BEGIN Input

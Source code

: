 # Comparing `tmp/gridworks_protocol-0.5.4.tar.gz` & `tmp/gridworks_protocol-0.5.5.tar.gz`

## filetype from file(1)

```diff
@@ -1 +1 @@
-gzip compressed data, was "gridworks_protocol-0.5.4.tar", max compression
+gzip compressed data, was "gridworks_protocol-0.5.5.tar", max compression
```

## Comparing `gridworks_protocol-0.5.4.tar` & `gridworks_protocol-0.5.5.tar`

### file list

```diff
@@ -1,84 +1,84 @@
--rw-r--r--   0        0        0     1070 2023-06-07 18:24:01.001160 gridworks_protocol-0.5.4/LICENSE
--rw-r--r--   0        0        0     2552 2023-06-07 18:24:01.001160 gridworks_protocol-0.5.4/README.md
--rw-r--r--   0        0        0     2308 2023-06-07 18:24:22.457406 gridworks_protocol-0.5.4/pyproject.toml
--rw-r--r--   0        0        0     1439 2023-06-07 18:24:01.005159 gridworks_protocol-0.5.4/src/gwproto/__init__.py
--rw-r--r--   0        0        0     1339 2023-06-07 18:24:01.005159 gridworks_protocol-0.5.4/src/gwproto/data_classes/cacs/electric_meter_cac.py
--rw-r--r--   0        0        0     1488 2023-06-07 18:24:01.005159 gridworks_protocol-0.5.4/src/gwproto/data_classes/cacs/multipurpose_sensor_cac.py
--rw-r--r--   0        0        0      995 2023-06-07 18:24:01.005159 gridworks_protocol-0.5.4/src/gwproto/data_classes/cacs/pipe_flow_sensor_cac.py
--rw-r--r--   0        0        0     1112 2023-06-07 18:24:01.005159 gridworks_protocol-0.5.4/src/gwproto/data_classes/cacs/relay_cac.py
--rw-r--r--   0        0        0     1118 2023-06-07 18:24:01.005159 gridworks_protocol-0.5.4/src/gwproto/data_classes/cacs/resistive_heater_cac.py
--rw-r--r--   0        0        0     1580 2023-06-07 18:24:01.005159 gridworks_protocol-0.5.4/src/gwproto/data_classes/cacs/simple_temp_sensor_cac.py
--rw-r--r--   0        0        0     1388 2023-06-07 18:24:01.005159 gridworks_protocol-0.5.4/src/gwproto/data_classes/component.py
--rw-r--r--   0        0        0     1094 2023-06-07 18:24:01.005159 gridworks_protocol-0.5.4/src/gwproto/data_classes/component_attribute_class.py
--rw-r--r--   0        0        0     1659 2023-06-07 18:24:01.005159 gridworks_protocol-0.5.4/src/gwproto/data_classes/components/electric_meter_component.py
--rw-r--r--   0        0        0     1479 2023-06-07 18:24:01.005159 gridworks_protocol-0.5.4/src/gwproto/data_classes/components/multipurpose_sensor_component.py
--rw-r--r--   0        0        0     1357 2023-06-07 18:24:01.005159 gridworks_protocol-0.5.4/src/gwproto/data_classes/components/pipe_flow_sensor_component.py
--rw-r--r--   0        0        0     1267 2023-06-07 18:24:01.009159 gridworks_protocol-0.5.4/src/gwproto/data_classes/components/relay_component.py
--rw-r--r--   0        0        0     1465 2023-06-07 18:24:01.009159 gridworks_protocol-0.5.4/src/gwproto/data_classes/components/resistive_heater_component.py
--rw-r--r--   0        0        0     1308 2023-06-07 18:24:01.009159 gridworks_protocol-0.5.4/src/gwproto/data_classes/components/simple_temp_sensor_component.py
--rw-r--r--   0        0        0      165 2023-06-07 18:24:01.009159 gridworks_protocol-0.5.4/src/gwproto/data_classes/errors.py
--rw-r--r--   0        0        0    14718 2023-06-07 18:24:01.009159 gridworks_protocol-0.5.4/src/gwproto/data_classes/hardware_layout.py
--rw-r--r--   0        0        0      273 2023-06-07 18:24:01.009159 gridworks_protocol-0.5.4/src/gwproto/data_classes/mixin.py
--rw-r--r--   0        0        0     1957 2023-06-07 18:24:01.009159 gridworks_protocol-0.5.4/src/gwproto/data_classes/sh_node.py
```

END Input

■ **Instructions for the task**
Nothing may be dropped or altered. Copy every line above.

■ **Response to this exercise**
Source code

: # Comparing `tmp/gridworks_protocol-0.5.4.tar.gz` & `tmp/gridworks_protocol-0.5.5.tar.gz`

## filetype from file(1)

```diff
@@ -1 +1 @@
-gzip compressed data, was "gridworks_protocol-0.5.4.tar", max compression
+gzip compressed data, was "gridworks_protocol-0.5.5.tar", max compression
```

## Comparing `gridworks_protocol-0.5.4.tar` & `gridworks_protocol-0.5.5.tar`

### file list

```diff
@@ -1,84 +1,84 @@
--rw-r--r--   0        0        0     1070 2023-06-07 18:24:01.001160 gridworks_protocol-0.5.4/LICENSE
--rw-r--r--   0        0        0     2552 2023-06-07 18:24:01.001160 gridworks_protocol-0.5.4/README.md
--rw-r--r--   0        0        0     2308 2023-06-07 18:24:22.457406 gridworks_protocol-0.5.4/pyproject.toml
--rw-r--r--   0        0        0     1439 2023-06-07 18:24:01.005159 gridworks_protocol-0.5.4/src/gwproto/__init__.py
--rw-r--r--   0        0        0     1339 2023-06-07 18:24:01.005159 gridworks_protocol-0.5.4/src/gwproto/data_classes/cacs/electric_meter_cac.py
--rw-r--r--   0        0        0     1488 2023-06-07 18:24:01.005159 gridworks_protocol-0.5.4/src/gwproto/data_classes/cacs/multipurpose_sensor_cac.py
--rw-r--r--   0        0        0      995 2023-06-07 18:24:01.005159 gridworks_protocol-0.5.4/src/gwproto/data_classes/cacs/pipe_flow_sensor_cac.py
--rw-r--r--   0        0        0     1112 2023-06-07 18:24:01.005159 gridworks_protocol-0.5.4/src/gwproto/data_classes/cacs/relay_cac.py
--rw-r--r--   0        0        0     1118 2023-06-07 18:24:01.005159 gridworks_protocol-0.5.4/src/gwproto/data_classes/cacs/resistive_heater_cac.py
--rw-r--r--   0        0        0     1580 2023-06-07 18:24:01.005159 gridworks_protocol-0.5.4/src/gwproto/data_classes/cacs/simple_temp_sensor_cac.py
--rw-r--r--   0        0        0     1388 2023-06-07 18:24:01.005159 gridworks_protocol-0.5.4/src/gwproto/data_classes/component.py
--rw-r--r--   0        0        0     1094 2023-06-07 18:24:01.005159 gridworks_protocol-0.5.4/src/gwproto/data_classes/component_attribute_class.py
--rw-r--r--   0        0        0     1659 2023-06-07 18:24:01.005159 gridworks_protocol-0.5.4/src/gwproto/data_classes/components/electric_meter_component.py
--rw-r--r--   0        0        0     1479 2023-06-07 18:24:01.005159 gridworks_protocol-0.5.4/src/gwproto/data_classes/components/multipurpose_sensor_component.py
--rw-r--r--   0        0        0     1357 2023-06-07 18:24:01.005159 gridworks_protocol-0.5.4/src/gwproto/data_classes/components/pipe_flow_sensor_component.py
--rw-r--r--   0        0        0     1267 2023-06-07 18:24:01.009159 gridworks_protocol-0.5.4/src/gwproto/data_classes/components/relay_component.py
--rw-r--r--   0        0        0     1465 2023-06-07 18:24:01.009159 gridworks_protocol-0.5.4/src/gwproto/data_classes/components/resistive_heater_component.py
--rw-r--r--   0        0        0     1308 2023-06-07 18:24:01.009159 gridworks_protocol-0.5.4/src/gwproto/data_classes/components/simple_temp_sensor_component.py
--rw-r--r--   0        0        0      165 2023-06-07 18:24:01.009159 gridworks_protocol-0.5.4/src/gwproto/data_classes/errors.py
--rw-r--r--   0        0        0    14718 2023-06-07 18:24:01.009159 gridworks_protocol-0.5.4/src/gwproto/data_classes/hardware_layout.py
--rw-r--r--   0        0        0      273 2023-06-07 18:24:01.009159 gridworks_protocol-0.5.4/src/gwproto/data_classes/mixin.py
--rw-r--r--   0        0        0     1957 2023-06-07 18:24:01.009159 gridworks_protocol-0.5.4/src/gwproto/data_classes/sh_node.py
```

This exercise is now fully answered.